Maarten read ‘Matilda’ in Dutch at the age of eight. Then his parents gave him the book to study in English. Now, thanks in part to Roald Dahl, his emails are impeccable in both languages.
He spent five weeks here visiting a friend he’d met at an international political youth conference held in Ivory Coast. Like many at the coffee shop, he’s working to complete his dissertation.
Maarten recently finished his term as International Officer for the Jonge Democraten (Young Democrats), one of the largest political youth organizations in The Netherlands,.
Its mission is to secure access to civic liberties, equality and sustainability; to expand the definition of democracy from North America to the Middle East and North Africa.

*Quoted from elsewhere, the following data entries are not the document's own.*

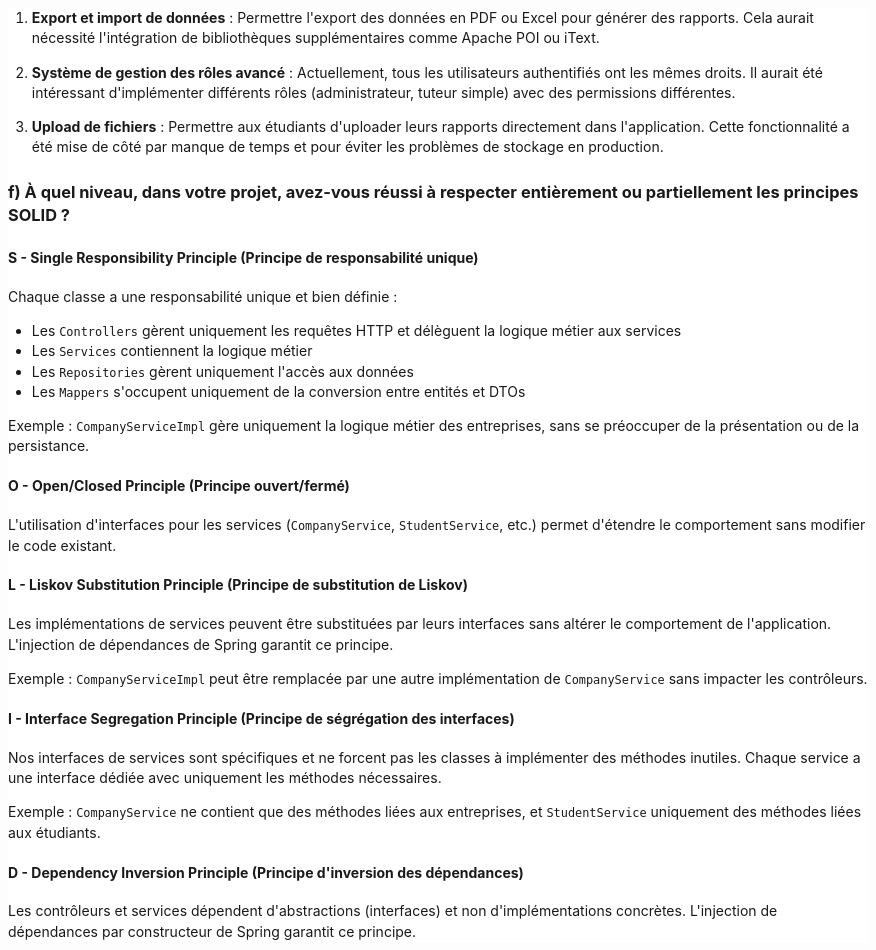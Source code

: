 1. **Export et import de données** : Permettre l'export des données en PDF ou Excel pour générer des rapports. Cela aurait nécessité l'intégration de bibliothèques supplémentaires comme Apache POI ou iText.

2. **Système de gestion des rôles avancé** : Actuellement, tous les utilisateurs authentifiés ont les mêmes droits. Il aurait été intéressant d'implémenter différents rôles (administrateur, tuteur simple) avec des permissions différentes.

3. **Upload de fichiers** : Permettre aux étudiants d'uploader leurs rapports directement dans l'application. Cette fonctionnalité a été mise de côté par manque de temps et pour éviter les problèmes de stockage en production.

### f) À quel niveau, dans votre projet, avez-vous réussi à respecter entièrement ou partiellement les principes SOLID ?

#### S - Single Responsibility Principle (Principe de responsabilité unique)

Chaque classe a une responsabilité unique et bien définie :

- Les `Controllers` gèrent uniquement les requêtes HTTP et délèguent la logique métier aux services
- Les `Services` contiennent la logique métier
- Les `Repositories` gèrent uniquement l'accès aux données
- Les `Mappers` s'occupent uniquement de la conversion entre entités et DTOs

Exemple : `CompanyServiceImpl` gère uniquement la logique métier des entreprises, sans se préoccuper de la présentation ou de la persistance.

#### O - Open/Closed Principle (Principe ouvert/fermé)

L'utilisation d'interfaces pour les services (`CompanyService`, `StudentService`, etc.) permet d'étendre le comportement sans modifier le code existant.

#### L - Liskov Substitution Principle (Principe de substitution de Liskov)

Les implémentations de services peuvent être substituées par leurs interfaces sans altérer le comportement de l'application. L'injection de dépendances de Spring garantit ce principe.

Exemple : `CompanyServiceImpl` peut être remplacée par une autre implémentation de `CompanyService` sans impacter les contrôleurs.

#### I - Interface Segregation Principle (Principe de ségrégation des interfaces)

Nos interfaces de services sont spécifiques et ne forcent pas les classes à implémenter des méthodes inutiles. Chaque service a une interface dédiée avec uniquement les méthodes nécessaires.

Exemple : `CompanyService` ne contient que des méthodes liées aux entreprises, et `StudentService` uniquement des méthodes liées aux étudiants.

#### D - Dependency Inversion Principle (Principe d'inversion des dépendances)

Les contrôleurs et services dépendent d'abstractions (interfaces) et non d'implémentations concrètes. L'injection de dépendances par constructeur de Spring garantit ce principe.
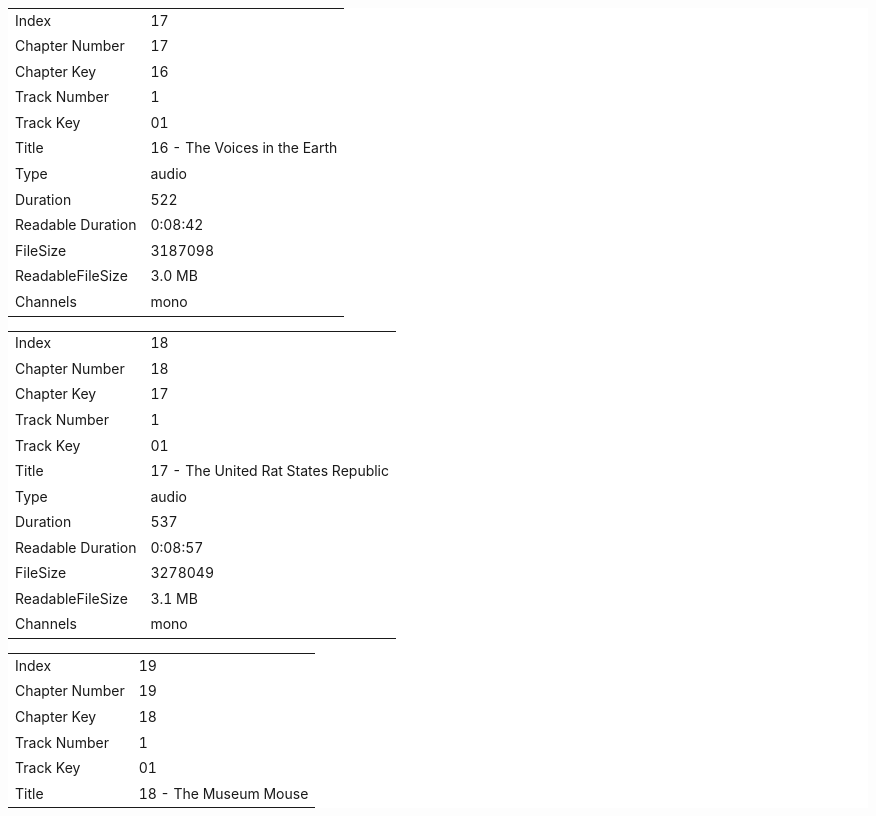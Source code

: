 |  |  |
| - | - |
| Index | 17 |
| Chapter Number | 17 |
| Chapter Key | 16 |
| Track Number | 1 |
| Track Key | 01 |
| Title | 16 - The Voices in the Earth |
| Type | audio |
| Duration | 522 |
| Readable Duration | 0:08:42 |
| FileSize | 3187098 |
| ReadableFileSize | 3.0 MB |
| Channels | mono |

|  |  |
| - | - |
| Index | 18 |
| Chapter Number | 18 |
| Chapter Key | 17 |
| Track Number | 1 |
| Track Key | 01 |
| Title | 17 - The United Rat States Republic |
| Type | audio |
| Duration | 537 |
| Readable Duration | 0:08:57 |
| FileSize | 3278049 |
| ReadableFileSize | 3.1 MB |
| Channels | mono |

|  |  |
| - | - |
| Index | 19 |
| Chapter Number | 19 |
| Chapter Key | 18 |
| Track Number | 1 |
| Track Key | 01 |
| Title | 18 - The Museum Mouse |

The Netherlands won independence from the Spanish in 1648 only to create an colonial empire of its own (the Dutch only recently apologized for their role in the North Atlantic slave trade).
The application of international law, Maarten Tollenaar explains, is existential to a nation of only eighteen million squeezed between nuclear powers. He attends Leiden Law School which is just minutes from the Directorate of International Affairs and International Criminal Court at the Hague.
Young liberals in his organization are wary of the continent’s recurring infatuations with authoritarian-leaning politics and share the Euro skepticism caused by Brexit.
Maarten and the woman from our coffee shop he was visiting – an advocate for social justice in her own right – refer to each other as ‘partners.’ So there’s reason to think we’ll see more of the ‘Nederlander’ in the future.